Segment Start: Material provided

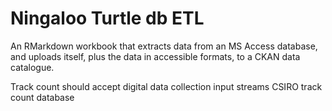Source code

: # Ningaloo Turtle db ETL
An RMarkdown workbook that extracts data from an MS Access database, 
and uploads itself, plus the data in accessible formats, to a CKAN data catalogue.


Track count should accept digital data collection input streams
CSIRO track count database
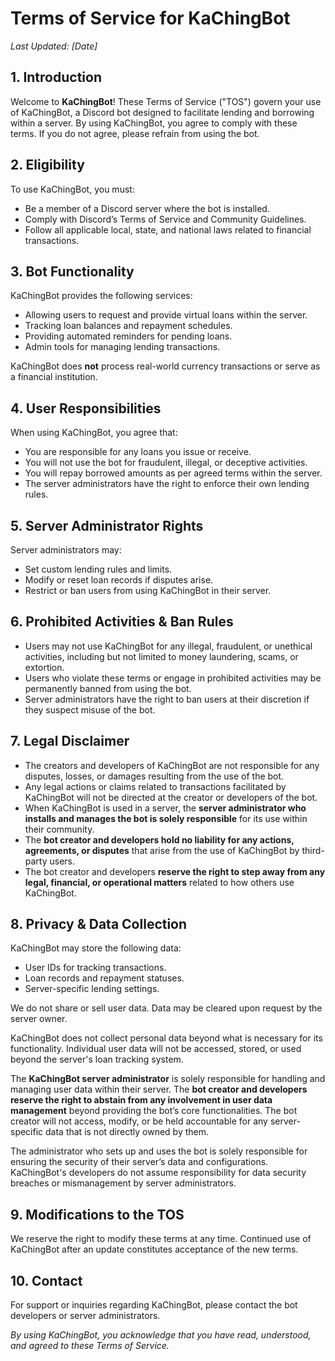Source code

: # Terms of Service for KaChingBot

_Last Updated: [Date]_

## 1. Introduction

Welcome to **KaChingBot**! These Terms of Service ("TOS") govern your use of KaChingBot, a Discord bot designed to facilitate lending and borrowing within a server. By using KaChingBot, you agree to comply with these terms. If you do not agree, please refrain from using the bot.

## 2. Eligibility

To use KaChingBot, you must:

- Be a member of a Discord server where the bot is installed.
- Comply with Discord’s Terms of Service and Community Guidelines.
- Follow all applicable local, state, and national laws related to financial transactions.

## 3. Bot Functionality

KaChingBot provides the following services:

- Allowing users to request and provide virtual loans within the server.
- Tracking loan balances and repayment schedules.
- Providing automated reminders for pending loans.
- Admin tools for managing lending transactions.

KaChingBot does **not** process real-world currency transactions or serve as a financial institution.

## 4. User Responsibilities

When using KaChingBot, you agree that:

- You are responsible for any loans you issue or receive.
- You will not use the bot for fraudulent, illegal, or deceptive activities.
- You will repay borrowed amounts as per agreed terms within the server.
- The server administrators have the right to enforce their own lending rules.

## 5. Server Administrator Rights

Server administrators may:

- Set custom lending rules and limits.
- Modify or reset loan records if disputes arise.
- Restrict or ban users from using KaChingBot in their server.

## 6. Prohibited Activities & Ban Rules

- Users may not use KaChingBot for any illegal, fraudulent, or unethical activities, including but not limited to money laundering, scams, or extortion.
- Users who violate these terms or engage in prohibited activities may be permanently banned from using the bot.
- Server administrators have the right to ban users at their discretion if they suspect misuse of the bot.

## 7. Legal Disclaimer

- The creators and developers of KaChingBot are not responsible for any disputes, losses, or damages resulting from the use of the bot.
- Any legal actions or claims related to transactions facilitated by KaChingBot will not be directed at the creator or developers of the bot.
- When KaChingBot is used in a server, the **server administrator who installs and manages the bot is solely responsible** for its use within their community.
- The **bot creator and developers hold no liability for any actions, agreements, or disputes** that arise from the use of KaChingBot by third-party users.
- The bot creator and developers **reserve the right to step away from any legal, financial, or operational matters** related to how others use KaChingBot.

## 8. Privacy & Data Collection

KaChingBot may store the following data:

- User IDs for tracking transactions.
- Loan records and repayment statuses.
- Server-specific lending settings.

We do not share or sell user data. Data may be cleared upon request by the server owner.

KaChingBot does not collect personal data beyond what is necessary for its functionality. Individual user data will not be accessed, stored, or used beyond the server's loan tracking system.

The **KaChingBot server administrator** is solely responsible for handling and managing user data within their server. The **bot creator and developers reserve the right to abstain from any involvement in user data management** beyond providing the bot’s core functionalities. The bot creator will not access, modify, or be held accountable for any server-specific data that is not directly owned by them.

The administrator who sets up and uses the bot is solely responsible for ensuring the security of their server’s data and configurations. KaChingBot's developers do not assume responsibility for data security breaches or mismanagement by server administrators.

## 9. Modifications to the TOS

We reserve the right to modify these terms at any time. Continued use of KaChingBot after an update constitutes acceptance of the new terms.

## 10. Contact

For support or inquiries regarding KaChingBot, please contact the bot developers or server administrators.

_By using KaChingBot, you acknowledge that you have read, understood, and agreed to these Terms of Service._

Segment End: Material provided

What you will do ->
Apart from the pictures, repeat every entry exactly.

Answer ->
Source code

: # Ningaloo Turtle db ETL
An RMarkdown workbook that extracts data from an MS Access database, 
and uploads itself, plus the data in accessible formats, to a CKAN data catalogue.


Track count should accept digital data collection input streams
CSIRO track count database
Source code

: # Terms of Service for KaChingBot

_Last Updated: [Date]_

## 1. Introduction

Welcome to **KaChingBot**! These Terms of Service ("TOS") govern your use of KaChingBot, a Discord bot designed to facilitate lending and borrowing within a server. By using KaChingBot, you agree to comply with these terms. If you do not agree, please refrain from using the bot.

## 2. Eligibility

To use KaChingBot, you must:

- Be a member of a Discord server where the bot is installed.
- Comply with Discord’s Terms of Service and Community Guidelines.
- Follow all applicable local, state, and national laws related to financial transactions.

## 3. Bot Functionality

KaChingBot provides the following services:

- Allowing users to request and provide virtual loans within the server.
- Tracking loan balances and repayment schedules.
- Providing automated reminders for pending loans.
- Admin tools for managing lending transactions.

KaChingBot does **not** process real-world currency transactions or serve as a financial institution.

## 4. User Responsibilities

When using KaChingBot, you agree that:

- You are responsible for any loans you issue or receive.
- You will not use the bot for fraudulent, illegal, or deceptive activities.
- You will repay borrowed amounts as per agreed terms within the server.
- The server administrators have the right to enforce their own lending rules.

## 5. Server Administrator Rights

Server administrators may:

- Set custom lending rules and limits.
- Modify or reset loan records if disputes arise.
- Restrict or ban users from using KaChingBot in their server.

## 6. Prohibited Activities & Ban Rules

- Users may not use KaChingBot for any illegal, fraudulent, or unethical activities, including but not limited to money laundering, scams, or extortion.
- Users who violate these terms or engage in prohibited activities may be permanently banned from using the bot.
- Server administrators have the right to ban users at their discretion if they suspect misuse of the bot.

## 7. Legal Disclaimer

- The creators and developers of KaChingBot are not responsible for any disputes, losses, or damages resulting from the use of the bot.
- Any legal actions or claims related to transactions facilitated by KaChingBot will not be directed at the creator or developers of the bot.
- When KaChingBot is used in a server, the **server administrator who installs and manages the bot is solely responsible** for its use within their community.
- The **bot creator and developers hold no liability for any actions, agreements, or disputes** that arise from the use of KaChingBot by third-party users.
- The bot creator and developers **reserve the right to step away from any legal, financial, or operational matters** related to how others use KaChingBot.

## 8. Privacy & Data Collection

KaChingBot may store the following data:

- User IDs for tracking transactions.
- Loan records and repayment statuses.
- Server-specific lending settings.

We do not share or sell user data. Data may be cleared upon request by the server owner.

KaChingBot does not collect personal data beyond what is necessary for its functionality. Individual user data will not be accessed, stored, or used beyond the server's loan tracking system.

The **KaChingBot server administrator** is solely responsible for handling and managing user data within their server. The **bot creator and developers reserve the right to abstain from any involvement in user data management** beyond providing the bot’s core functionalities. The bot creator will not access, modify, or be held accountable for any server-specific data that is not directly owned by them.

The administrator who sets up and uses the bot is solely responsible for ensuring the security of their server’s data and configurations. KaChingBot's developers do not assume responsibility for data security breaches or mismanagement by server administrators.

## 9. Modifications to the TOS

We reserve the right to modify these terms at any time. Continued use of KaChingBot after an update constitutes acceptance of the new terms.

## 10. Contact

For support or inquiries regarding KaChingBot, please contact the bot developers or server administrators.

_By using KaChingBot, you acknowledge that you have read, understood, and agreed to these Terms of Service._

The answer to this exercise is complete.